··· Provided records ···

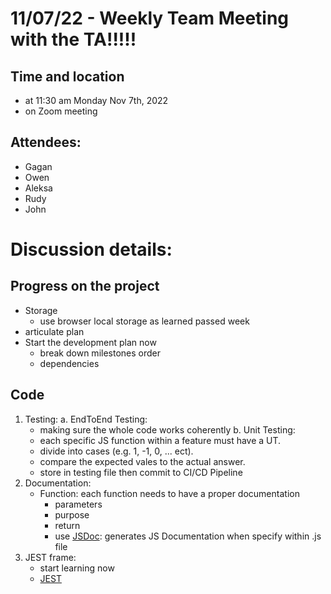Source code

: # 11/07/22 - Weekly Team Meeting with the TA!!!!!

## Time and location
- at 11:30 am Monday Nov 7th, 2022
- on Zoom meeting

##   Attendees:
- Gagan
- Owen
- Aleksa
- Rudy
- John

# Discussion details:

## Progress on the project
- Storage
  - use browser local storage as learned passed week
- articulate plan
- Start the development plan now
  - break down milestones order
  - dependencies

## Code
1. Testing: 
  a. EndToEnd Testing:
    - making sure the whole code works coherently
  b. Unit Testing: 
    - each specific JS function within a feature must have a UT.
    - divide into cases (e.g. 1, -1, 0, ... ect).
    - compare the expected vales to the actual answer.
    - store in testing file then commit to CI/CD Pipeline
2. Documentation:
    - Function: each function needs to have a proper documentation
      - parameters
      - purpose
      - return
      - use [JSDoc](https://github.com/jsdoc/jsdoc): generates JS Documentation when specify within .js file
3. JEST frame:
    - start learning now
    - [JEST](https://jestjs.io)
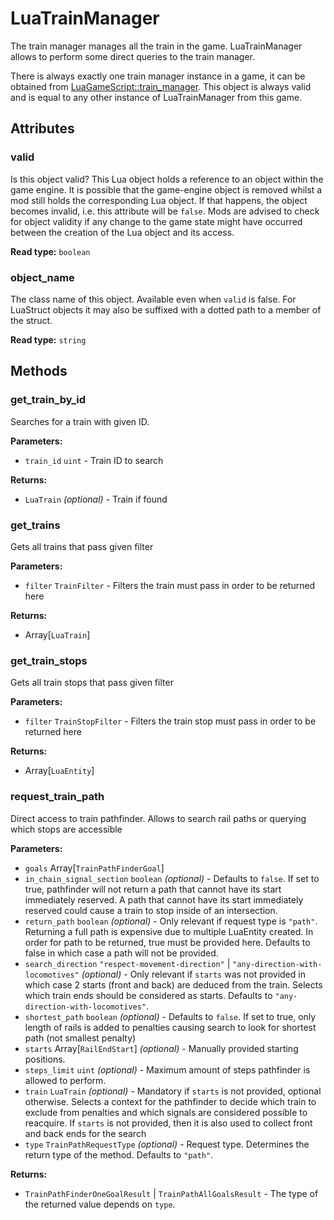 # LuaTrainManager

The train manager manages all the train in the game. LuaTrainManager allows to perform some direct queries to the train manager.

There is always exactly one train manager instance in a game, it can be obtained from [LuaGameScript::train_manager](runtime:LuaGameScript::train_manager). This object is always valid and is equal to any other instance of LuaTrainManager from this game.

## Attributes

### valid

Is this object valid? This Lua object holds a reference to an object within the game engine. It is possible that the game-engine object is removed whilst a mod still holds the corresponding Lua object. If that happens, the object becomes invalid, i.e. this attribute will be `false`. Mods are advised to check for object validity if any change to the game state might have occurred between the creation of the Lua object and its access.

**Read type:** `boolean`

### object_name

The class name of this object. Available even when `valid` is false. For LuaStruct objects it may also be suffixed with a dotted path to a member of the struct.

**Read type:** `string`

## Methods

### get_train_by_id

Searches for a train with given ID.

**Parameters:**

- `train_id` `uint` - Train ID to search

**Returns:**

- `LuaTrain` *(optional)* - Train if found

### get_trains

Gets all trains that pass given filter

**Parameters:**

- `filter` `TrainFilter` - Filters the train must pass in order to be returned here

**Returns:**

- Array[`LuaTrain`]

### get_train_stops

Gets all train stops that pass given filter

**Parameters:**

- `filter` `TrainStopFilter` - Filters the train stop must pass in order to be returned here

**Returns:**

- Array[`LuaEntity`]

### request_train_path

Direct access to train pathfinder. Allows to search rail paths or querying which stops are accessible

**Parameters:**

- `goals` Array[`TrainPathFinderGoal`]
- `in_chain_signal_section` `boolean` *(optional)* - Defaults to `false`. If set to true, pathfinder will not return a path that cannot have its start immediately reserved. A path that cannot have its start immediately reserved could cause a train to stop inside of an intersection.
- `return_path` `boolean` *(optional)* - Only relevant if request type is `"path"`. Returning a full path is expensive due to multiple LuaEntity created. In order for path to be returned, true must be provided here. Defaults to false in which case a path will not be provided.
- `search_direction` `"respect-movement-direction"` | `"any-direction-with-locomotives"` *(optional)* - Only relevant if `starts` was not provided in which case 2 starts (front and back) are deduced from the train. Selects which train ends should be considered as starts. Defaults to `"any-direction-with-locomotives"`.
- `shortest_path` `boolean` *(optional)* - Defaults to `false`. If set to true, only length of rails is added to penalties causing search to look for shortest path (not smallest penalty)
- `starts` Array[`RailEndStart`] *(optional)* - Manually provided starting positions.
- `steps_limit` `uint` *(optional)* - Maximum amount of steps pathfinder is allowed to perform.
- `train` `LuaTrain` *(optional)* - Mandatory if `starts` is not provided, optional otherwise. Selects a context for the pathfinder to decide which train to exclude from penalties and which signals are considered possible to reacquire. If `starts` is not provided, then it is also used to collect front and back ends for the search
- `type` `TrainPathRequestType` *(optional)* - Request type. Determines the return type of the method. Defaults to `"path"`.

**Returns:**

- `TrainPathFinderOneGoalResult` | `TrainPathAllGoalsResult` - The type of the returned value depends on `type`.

···

Description of the task:
Transcribe the records above from the line holding "### get_train_stops" down to the line holding "of an intersection.", inclusive, without adding anything.

Answer to the problem:
### get_train_stops

Gets all train stops that pass given filter

**Parameters:**

- `filter` `TrainStopFilter` - Filters the train stop must pass in order to be returned here

**Returns:**

- Array[`LuaEntity`]

### request_train_path

Direct access to train pathfinder. Allows to search rail paths or querying which stops are accessible

**Parameters:**

- `goals` Array[`TrainPathFinderGoal`]
- `in_chain_signal_section` `boolean` *(optional)* - Defaults to `false`. If set to true, pathfinder will not return a path that cannot have its start immediately reserved. A path that cannot have its start immediately reserved could cause a train to stop inside of an intersection.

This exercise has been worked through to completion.